Il y avait quelques différends au sein de l’hiérarchie sur la façon d’exercer son influence. Le cardinal Glemp, dans la foulée du cardinal Wyszynski, se préoccupait avant tout de mieux maîtriser le système scolaire et l’accès aux médias de communications de masse. Pour ce faire, l’Église s’est posée en médiateur entre Solidarnosc et le régime, tout en profitant de toute occasion de prosélytisme au sein de la classe ouvrière urbaine. Le nouveau pape polonais avait une tendance quelque peu plus interventionniste. Oliver MacDonald décrit l’orientation de Jean-Paul II:
« Le Pape, beaucoup moins méfiant à l’égard du mouvement populaire que Wyszynski, cherchait à collaborer avec ses forces laïques pour les contrôler.

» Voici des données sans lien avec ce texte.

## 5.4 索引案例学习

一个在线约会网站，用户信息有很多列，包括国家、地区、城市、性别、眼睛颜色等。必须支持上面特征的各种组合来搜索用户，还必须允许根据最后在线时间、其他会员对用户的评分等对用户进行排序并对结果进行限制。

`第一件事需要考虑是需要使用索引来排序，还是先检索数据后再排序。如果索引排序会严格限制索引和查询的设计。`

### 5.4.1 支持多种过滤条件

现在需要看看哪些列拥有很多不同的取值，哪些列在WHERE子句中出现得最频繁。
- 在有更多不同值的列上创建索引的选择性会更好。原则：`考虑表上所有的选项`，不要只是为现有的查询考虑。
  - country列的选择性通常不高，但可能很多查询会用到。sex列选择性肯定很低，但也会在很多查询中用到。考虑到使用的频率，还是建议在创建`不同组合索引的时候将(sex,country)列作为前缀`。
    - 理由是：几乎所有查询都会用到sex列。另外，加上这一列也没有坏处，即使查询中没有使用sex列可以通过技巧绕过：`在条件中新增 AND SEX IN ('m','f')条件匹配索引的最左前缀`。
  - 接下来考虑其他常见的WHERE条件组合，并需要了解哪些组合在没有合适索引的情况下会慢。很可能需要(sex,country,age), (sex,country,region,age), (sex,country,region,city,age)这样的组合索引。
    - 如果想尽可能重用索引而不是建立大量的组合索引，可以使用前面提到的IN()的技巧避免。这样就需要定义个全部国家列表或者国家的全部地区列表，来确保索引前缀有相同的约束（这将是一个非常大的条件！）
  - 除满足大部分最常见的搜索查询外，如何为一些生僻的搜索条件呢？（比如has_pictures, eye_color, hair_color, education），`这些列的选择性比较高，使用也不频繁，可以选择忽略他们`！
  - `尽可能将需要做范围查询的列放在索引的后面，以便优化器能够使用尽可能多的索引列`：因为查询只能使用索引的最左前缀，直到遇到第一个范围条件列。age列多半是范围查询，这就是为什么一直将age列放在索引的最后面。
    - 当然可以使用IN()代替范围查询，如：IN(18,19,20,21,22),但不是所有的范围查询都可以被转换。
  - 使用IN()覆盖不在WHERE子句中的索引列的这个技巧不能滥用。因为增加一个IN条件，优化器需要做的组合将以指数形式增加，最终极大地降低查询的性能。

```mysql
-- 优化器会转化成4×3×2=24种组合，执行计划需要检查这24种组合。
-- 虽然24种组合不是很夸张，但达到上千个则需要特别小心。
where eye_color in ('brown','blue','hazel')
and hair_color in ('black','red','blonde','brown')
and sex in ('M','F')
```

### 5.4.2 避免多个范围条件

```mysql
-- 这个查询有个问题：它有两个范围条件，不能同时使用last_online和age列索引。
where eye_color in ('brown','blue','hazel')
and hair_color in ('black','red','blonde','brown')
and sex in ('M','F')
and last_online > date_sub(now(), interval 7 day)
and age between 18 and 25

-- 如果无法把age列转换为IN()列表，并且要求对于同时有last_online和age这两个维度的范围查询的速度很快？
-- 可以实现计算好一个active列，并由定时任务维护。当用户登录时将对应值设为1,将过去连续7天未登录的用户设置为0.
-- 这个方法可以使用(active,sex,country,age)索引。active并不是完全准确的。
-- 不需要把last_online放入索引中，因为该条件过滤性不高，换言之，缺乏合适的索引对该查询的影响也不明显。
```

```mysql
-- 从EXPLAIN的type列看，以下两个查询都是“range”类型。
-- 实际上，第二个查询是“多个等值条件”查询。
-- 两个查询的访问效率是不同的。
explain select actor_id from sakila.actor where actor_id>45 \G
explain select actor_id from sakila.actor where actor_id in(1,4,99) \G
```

Par rapport à Wyszynski, il a mis moins d’accent sur le nationalisme polonais traditionnel, et encourageait plutôt le mouvement de regarder vers les États bourgeois occidentaux comme modèle ».(5)
La tournée polonaise triomphale du pape en été 1979 constitue une preuve puissante de l’influence politique de la hiérarchie anti-ouvrière catholique dans ce pays — un évènement qui a souvent été mis en lien avec l’explosion de Gdansk de l’été subséquent.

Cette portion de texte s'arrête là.